__Required work__: The response should hold each line from the entries below where "воды" is found.

Start of Provided entries

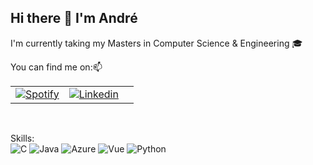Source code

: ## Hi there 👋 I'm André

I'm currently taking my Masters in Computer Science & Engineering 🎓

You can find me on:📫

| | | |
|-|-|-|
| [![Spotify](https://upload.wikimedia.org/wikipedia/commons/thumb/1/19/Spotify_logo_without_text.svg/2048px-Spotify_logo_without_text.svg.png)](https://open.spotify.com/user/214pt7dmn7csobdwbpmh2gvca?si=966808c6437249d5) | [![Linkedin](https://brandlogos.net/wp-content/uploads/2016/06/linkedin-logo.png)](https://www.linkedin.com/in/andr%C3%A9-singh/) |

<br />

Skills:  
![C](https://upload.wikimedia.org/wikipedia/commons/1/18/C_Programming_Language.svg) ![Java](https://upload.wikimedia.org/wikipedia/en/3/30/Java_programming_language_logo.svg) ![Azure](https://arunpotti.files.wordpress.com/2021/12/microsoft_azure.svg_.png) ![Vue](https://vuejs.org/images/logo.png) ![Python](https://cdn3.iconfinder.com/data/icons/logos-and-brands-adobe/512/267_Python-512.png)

End of Provided entries
Start of Provided entries

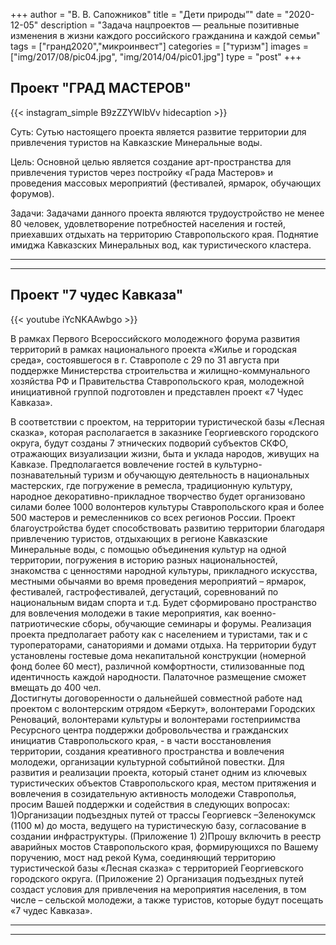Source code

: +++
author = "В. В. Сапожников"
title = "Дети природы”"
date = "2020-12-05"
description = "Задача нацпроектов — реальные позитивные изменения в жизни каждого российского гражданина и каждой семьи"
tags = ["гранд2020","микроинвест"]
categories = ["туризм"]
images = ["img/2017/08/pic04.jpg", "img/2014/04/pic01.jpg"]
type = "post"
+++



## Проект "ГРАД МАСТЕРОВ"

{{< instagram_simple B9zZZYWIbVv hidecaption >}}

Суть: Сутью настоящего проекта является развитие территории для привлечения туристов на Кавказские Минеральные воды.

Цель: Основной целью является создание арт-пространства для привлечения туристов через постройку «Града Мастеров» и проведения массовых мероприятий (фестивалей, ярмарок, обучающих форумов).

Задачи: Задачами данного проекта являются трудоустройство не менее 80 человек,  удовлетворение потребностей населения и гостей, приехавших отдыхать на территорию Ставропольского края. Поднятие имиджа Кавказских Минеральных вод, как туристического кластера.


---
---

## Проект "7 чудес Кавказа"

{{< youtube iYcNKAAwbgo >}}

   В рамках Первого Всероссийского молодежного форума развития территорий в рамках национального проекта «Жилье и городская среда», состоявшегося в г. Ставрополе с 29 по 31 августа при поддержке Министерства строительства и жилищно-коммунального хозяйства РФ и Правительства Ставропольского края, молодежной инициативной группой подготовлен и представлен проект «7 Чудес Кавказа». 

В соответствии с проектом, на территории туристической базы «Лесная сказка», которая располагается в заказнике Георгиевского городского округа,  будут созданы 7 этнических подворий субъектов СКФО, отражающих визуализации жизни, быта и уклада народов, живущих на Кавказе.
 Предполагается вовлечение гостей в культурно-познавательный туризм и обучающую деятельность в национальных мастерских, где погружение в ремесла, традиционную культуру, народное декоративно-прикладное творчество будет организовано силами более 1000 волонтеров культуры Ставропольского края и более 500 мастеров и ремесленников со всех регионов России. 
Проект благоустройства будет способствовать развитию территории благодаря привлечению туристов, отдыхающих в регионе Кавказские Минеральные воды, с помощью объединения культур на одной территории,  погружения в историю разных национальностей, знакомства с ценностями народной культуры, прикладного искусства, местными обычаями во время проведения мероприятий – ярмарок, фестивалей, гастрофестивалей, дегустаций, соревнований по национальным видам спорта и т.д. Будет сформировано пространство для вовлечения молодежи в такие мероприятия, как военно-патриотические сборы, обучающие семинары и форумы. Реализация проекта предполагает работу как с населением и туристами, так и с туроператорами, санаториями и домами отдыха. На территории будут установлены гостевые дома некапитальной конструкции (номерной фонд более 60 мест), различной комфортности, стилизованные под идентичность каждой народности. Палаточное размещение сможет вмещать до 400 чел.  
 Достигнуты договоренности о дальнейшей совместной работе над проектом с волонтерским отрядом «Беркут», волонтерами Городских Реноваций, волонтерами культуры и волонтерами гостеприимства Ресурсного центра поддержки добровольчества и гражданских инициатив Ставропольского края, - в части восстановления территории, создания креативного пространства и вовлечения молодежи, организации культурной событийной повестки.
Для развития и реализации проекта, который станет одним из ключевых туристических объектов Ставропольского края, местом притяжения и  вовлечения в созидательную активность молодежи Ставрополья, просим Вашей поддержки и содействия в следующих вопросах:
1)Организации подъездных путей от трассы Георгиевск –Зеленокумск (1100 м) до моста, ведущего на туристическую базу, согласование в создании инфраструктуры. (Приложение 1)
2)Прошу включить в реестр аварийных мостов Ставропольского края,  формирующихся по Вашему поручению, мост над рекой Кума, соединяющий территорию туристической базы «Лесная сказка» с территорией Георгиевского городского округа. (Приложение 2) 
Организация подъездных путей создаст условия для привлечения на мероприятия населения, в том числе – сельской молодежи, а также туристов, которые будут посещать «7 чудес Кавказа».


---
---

End of Provided entries

__Task solution__:
Суть: Сутью настоящего проекта является развитие территории для привлечения туристов на Кавказские Минеральные воды.
Проект благоустройства будет способствовать развитию территории благодаря привлечению туристов, отдыхающих в регионе Кавказские Минеральные воды, с помощью объединения культур на одной территории,  погружения в историю разных национальностей, знакомства с ценностями народной культуры, прикладного искусства, местными обычаями во время проведения мероприятий – ярмарок, фестивалей, гастрофестивалей, дегустаций, соревнований по национальным видам спорта и т.д. Будет сформировано пространство для вовлечения молодежи в такие мероприятия, как военно-патриотические сборы, обучающие семинары и форумы. Реализация проекта предполагает работу как с населением и туристами, так и с туроператорами, санаториями и домами отдыха. На территории будут установлены гостевые дома некапитальной конструкции (номерной фонд более 60 мест), различной комфортности, стилизованные под идентичность каждой народности. Палаточное размещение сможет вмещать до 400 чел.  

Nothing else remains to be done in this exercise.